Problem to work on: Exactness is required. Restate every entry as written.
Segment Start: Records shown
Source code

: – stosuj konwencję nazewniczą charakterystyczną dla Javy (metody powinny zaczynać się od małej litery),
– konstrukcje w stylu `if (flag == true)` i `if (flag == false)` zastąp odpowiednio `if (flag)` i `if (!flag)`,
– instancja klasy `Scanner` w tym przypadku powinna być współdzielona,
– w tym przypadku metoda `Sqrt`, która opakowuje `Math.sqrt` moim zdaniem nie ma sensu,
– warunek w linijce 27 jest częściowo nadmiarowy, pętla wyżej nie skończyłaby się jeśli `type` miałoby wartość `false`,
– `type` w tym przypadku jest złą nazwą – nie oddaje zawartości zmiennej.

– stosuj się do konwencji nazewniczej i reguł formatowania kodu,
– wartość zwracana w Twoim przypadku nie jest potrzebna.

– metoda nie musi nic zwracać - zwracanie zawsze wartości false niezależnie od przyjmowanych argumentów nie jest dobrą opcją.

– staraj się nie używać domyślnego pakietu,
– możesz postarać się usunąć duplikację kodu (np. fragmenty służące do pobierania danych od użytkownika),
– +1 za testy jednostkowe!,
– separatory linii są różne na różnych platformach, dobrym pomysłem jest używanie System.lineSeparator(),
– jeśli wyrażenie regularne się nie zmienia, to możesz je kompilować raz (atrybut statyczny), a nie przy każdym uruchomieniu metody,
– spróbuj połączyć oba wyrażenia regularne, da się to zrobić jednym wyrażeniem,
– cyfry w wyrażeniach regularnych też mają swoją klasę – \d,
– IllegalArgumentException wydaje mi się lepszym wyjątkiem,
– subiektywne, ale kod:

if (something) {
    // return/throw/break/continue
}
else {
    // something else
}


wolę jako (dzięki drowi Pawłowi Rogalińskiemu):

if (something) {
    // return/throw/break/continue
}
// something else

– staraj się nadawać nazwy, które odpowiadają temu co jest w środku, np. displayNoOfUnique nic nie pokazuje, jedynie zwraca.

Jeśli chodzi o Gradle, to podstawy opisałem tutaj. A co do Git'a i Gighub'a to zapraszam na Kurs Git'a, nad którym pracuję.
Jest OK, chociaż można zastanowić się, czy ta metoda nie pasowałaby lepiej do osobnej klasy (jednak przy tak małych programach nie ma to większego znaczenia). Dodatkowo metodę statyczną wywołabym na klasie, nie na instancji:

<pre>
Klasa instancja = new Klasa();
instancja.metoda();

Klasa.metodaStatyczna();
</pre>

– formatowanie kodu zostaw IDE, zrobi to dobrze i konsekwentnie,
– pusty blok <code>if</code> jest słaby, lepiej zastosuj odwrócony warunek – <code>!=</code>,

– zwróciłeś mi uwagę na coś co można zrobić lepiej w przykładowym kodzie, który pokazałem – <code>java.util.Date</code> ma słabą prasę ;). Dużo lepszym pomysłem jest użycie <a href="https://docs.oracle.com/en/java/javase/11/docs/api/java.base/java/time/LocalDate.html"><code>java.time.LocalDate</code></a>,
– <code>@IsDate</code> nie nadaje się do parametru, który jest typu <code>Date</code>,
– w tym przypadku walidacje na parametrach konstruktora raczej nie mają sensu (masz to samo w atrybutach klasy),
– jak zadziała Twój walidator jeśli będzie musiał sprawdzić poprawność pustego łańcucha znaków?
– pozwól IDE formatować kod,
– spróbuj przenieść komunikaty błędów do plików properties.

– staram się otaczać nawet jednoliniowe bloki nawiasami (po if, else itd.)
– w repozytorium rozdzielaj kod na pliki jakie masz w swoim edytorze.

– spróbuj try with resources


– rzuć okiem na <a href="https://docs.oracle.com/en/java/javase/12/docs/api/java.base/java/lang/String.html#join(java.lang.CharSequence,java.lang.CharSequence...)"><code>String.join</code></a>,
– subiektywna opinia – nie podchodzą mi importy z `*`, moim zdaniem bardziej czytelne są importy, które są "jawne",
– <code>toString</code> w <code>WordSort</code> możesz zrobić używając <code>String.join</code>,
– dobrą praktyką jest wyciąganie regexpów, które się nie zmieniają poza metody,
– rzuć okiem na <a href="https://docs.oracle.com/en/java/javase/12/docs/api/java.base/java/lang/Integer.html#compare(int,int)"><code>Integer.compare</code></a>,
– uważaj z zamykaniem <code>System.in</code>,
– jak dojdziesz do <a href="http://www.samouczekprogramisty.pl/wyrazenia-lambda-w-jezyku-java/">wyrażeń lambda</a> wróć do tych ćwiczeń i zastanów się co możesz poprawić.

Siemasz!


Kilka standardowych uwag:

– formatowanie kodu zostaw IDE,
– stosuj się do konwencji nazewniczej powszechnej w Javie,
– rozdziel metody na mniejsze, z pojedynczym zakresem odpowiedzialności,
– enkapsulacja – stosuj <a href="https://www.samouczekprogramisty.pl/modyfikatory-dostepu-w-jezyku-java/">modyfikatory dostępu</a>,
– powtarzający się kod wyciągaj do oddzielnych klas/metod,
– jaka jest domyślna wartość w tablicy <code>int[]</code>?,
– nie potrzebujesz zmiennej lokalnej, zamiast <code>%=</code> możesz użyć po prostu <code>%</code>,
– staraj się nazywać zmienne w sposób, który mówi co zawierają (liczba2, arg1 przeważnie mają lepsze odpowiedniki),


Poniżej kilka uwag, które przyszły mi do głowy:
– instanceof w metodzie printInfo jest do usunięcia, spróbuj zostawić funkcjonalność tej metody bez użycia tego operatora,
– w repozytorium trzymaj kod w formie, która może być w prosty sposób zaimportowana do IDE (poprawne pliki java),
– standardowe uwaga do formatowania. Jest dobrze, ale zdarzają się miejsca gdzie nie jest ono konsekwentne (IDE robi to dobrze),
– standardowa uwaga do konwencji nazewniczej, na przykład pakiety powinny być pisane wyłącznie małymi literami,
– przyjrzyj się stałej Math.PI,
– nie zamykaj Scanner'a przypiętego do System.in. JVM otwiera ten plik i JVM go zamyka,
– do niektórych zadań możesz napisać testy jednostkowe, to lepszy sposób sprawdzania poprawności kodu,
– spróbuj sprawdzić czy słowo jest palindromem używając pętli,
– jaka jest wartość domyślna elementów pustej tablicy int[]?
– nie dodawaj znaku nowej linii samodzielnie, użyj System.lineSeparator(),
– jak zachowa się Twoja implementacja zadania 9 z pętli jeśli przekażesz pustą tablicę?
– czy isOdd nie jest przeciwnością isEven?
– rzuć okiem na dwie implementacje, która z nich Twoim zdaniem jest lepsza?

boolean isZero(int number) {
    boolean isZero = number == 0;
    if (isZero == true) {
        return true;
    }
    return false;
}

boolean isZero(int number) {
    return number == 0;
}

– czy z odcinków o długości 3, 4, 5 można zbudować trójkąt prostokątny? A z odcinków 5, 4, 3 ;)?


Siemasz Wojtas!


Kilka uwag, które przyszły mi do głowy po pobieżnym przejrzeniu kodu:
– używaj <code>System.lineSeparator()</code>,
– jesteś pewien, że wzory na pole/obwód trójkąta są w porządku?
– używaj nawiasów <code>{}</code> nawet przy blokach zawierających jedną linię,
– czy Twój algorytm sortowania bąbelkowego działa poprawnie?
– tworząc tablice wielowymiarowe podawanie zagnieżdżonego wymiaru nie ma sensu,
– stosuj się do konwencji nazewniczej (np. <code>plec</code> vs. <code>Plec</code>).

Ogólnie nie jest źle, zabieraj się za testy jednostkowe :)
Segment End: Records shown
Expected answer:
Source code

: – stosuj konwencję nazewniczą charakterystyczną dla Javy (metody powinny zaczynać się od małej litery),
– konstrukcje w stylu `if (flag == true)` i `if (flag == false)` zastąp odpowiednio `if (flag)` i `if (!flag)`,
– instancja klasy `Scanner` w tym przypadku powinna być współdzielona,
– w tym przypadku metoda `Sqrt`, która opakowuje `Math.sqrt` moim zdaniem nie ma sensu,
– warunek w linijce 27 jest częściowo nadmiarowy, pętla wyżej nie skończyłaby się jeśli `type` miałoby wartość `false`,
– `type` w tym przypadku jest złą nazwą – nie oddaje zawartości zmiennej.

– stosuj się do konwencji nazewniczej i reguł formatowania kodu,
– wartość zwracana w Twoim przypadku nie jest potrzebna.

– metoda nie musi nic zwracać - zwracanie zawsze wartości false niezależnie od przyjmowanych argumentów nie jest dobrą opcją.

– staraj się nie używać domyślnego pakietu,
– możesz postarać się usunąć duplikację kodu (np. fragmenty służące do pobierania danych od użytkownika),
– +1 za testy jednostkowe!,
– separatory linii są różne na różnych platformach, dobrym pomysłem jest używanie System.lineSeparator(),
– jeśli wyrażenie regularne się nie zmienia, to możesz je kompilować raz (atrybut statyczny), a nie przy każdym uruchomieniu metody,
– spróbuj połączyć oba wyrażenia regularne, da się to zrobić jednym wyrażeniem,
– cyfry w wyrażeniach regularnych też mają swoją klasę – \d,
– IllegalArgumentException wydaje mi się lepszym wyjątkiem,
– subiektywne, ale kod:

if (something) {
    // return/throw/break/continue
}
else {
    // something else
}


wolę jako (dzięki drowi Pawłowi Rogalińskiemu):

if (something) {
    // return/throw/break/continue
}
// something else

– staraj się nadawać nazwy, które odpowiadają temu co jest w środku, np. displayNoOfUnique nic nie pokazuje, jedynie zwraca.

Jeśli chodzi o Gradle, to podstawy opisałem tutaj. A co do Git'a i Gighub'a to zapraszam na Kurs Git'a, nad którym pracuję.
Jest OK, chociaż można zastanowić się, czy ta metoda nie pasowałaby lepiej do osobnej klasy (jednak przy tak małych programach nie ma to większego znaczenia). Dodatkowo metodę statyczną wywołabym na klasie, nie na instancji:

<pre>
Klasa instancja = new Klasa();
instancja.metoda();

Klasa.metodaStatyczna();
</pre>

– formatowanie kodu zostaw IDE, zrobi to dobrze i konsekwentnie,
– pusty blok <code>if</code> jest słaby, lepiej zastosuj odwrócony warunek – <code>!=</code>,

– zwróciłeś mi uwagę na coś co można zrobić lepiej w przykładowym kodzie, który pokazałem – <code>java.util.Date</code> ma słabą prasę ;). Dużo lepszym pomysłem jest użycie <a href="https://docs.oracle.com/en/java/javase/11/docs/api/java.base/java/time/LocalDate.html"><code>java.time.LocalDate</code></a>,
– <code>@IsDate</code> nie nadaje się do parametru, który jest typu <code>Date</code>,
– w tym przypadku walidacje na parametrach konstruktora raczej nie mają sensu (masz to samo w atrybutach klasy),
– jak zadziała Twój walidator jeśli będzie musiał sprawdzić poprawność pustego łańcucha znaków?
– pozwól IDE formatować kod,
– spróbuj przenieść komunikaty błędów do plików properties.

– staram się otaczać nawet jednoliniowe bloki nawiasami (po if, else itd.)
– w repozytorium rozdzielaj kod na pliki jakie masz w swoim edytorze.

– spróbuj try with resources


– rzuć okiem na <a href="https://docs.oracle.com/en/java/javase/12/docs/api/java.base/java/lang/String.html#join(java.lang.CharSequence,java.lang.CharSequence...)"><code>String.join</code></a>,
– subiektywna opinia – nie podchodzą mi importy z `*`, moim zdaniem bardziej czytelne są importy, które są "jawne",
– <code>toString</code> w <code>WordSort</code> możesz zrobić używając <code>String.join</code>,
– dobrą praktyką jest wyciąganie regexpów, które się nie zmieniają poza metody,
– rzuć okiem na <a href="https://docs.oracle.com/en/java/javase/12/docs/api/java.base/java/lang/Integer.html#compare(int,int)"><code>Integer.compare</code></a>,
– uważaj z zamykaniem <code>System.in</code>,
– jak dojdziesz do <a href="http://www.samouczekprogramisty.pl/wyrazenia-lambda-w-jezyku-java/">wyrażeń lambda</a> wróć do tych ćwiczeń i zastanów się co możesz poprawić.

Siemasz!


Kilka standardowych uwag:

– formatowanie kodu zostaw IDE,
– stosuj się do konwencji nazewniczej powszechnej w Javie,
– rozdziel metody na mniejsze, z pojedynczym zakresem odpowiedzialności,
– enkapsulacja – stosuj <a href="https://www.samouczekprogramisty.pl/modyfikatory-dostepu-w-jezyku-java/">modyfikatory dostępu</a>,
– powtarzający się kod wyciągaj do oddzielnych klas/metod,
– jaka jest domyślna wartość w tablicy <code>int[]</code>?,
– nie potrzebujesz zmiennej lokalnej, zamiast <code>%=</code> możesz użyć po prostu <code>%</code>,
– staraj się nazywać zmienne w sposób, który mówi co zawierają (liczba2, arg1 przeważnie mają lepsze odpowiedniki),


Poniżej kilka uwag, które przyszły mi do głowy:
– instanceof w metodzie printInfo jest do usunięcia, spróbuj zostawić funkcjonalność tej metody bez użycia tego operatora,
– w repozytorium trzymaj kod w formie, która może być w prosty sposób zaimportowana do IDE (poprawne pliki java),
– standardowe uwaga do formatowania. Jest dobrze, ale zdarzają się miejsca gdzie nie jest ono konsekwentne (IDE robi to dobrze),
– standardowa uwaga do konwencji nazewniczej, na przykład pakiety powinny być pisane wyłącznie małymi literami,
– przyjrzyj się stałej Math.PI,
– nie zamykaj Scanner'a przypiętego do System.in. JVM otwiera ten plik i JVM go zamyka,
– do niektórych zadań możesz napisać testy jednostkowe, to lepszy sposób sprawdzania poprawności kodu,
– spróbuj sprawdzić czy słowo jest palindromem używając pętli,
– jaka jest wartość domyślna elementów pustej tablicy int[]?
– nie dodawaj znaku nowej linii samodzielnie, użyj System.lineSeparator(),
– jak zachowa się Twoja implementacja zadania 9 z pętli jeśli przekażesz pustą tablicę?
– czy isOdd nie jest przeciwnością isEven?
– rzuć okiem na dwie implementacje, która z nich Twoim zdaniem jest lepsza?

boolean isZero(int number) {
    boolean isZero = number == 0;
    if (isZero == true) {
        return true;
    }
    return false;
}

boolean isZero(int number) {
    return number == 0;
}

– czy z odcinków o długości 3, 4, 5 można zbudować trójkąt prostokątny? A z odcinków 5, 4, 3 ;)?


Siemasz Wojtas!


Kilka uwag, które przyszły mi do głowy po pobieżnym przejrzeniu kodu:
– używaj <code>System.lineSeparator()</code>,
– jesteś pewien, że wzory na pole/obwód trójkąta są w porządku?
– używaj nawiasów <code>{}</code> nawet przy blokach zawierających jedną linię,
– czy Twój algorytm sortowania bąbelkowego działa poprawnie?
– tworząc tablice wielowymiarowe podawanie zagnieżdżonego wymiaru nie ma sensu,
– stosuj się do konwencji nazewniczej (np. <code>plec</code> vs. <code>Plec</code>).

Ogólnie nie jest źle, zabieraj się za testy jednostkowe :)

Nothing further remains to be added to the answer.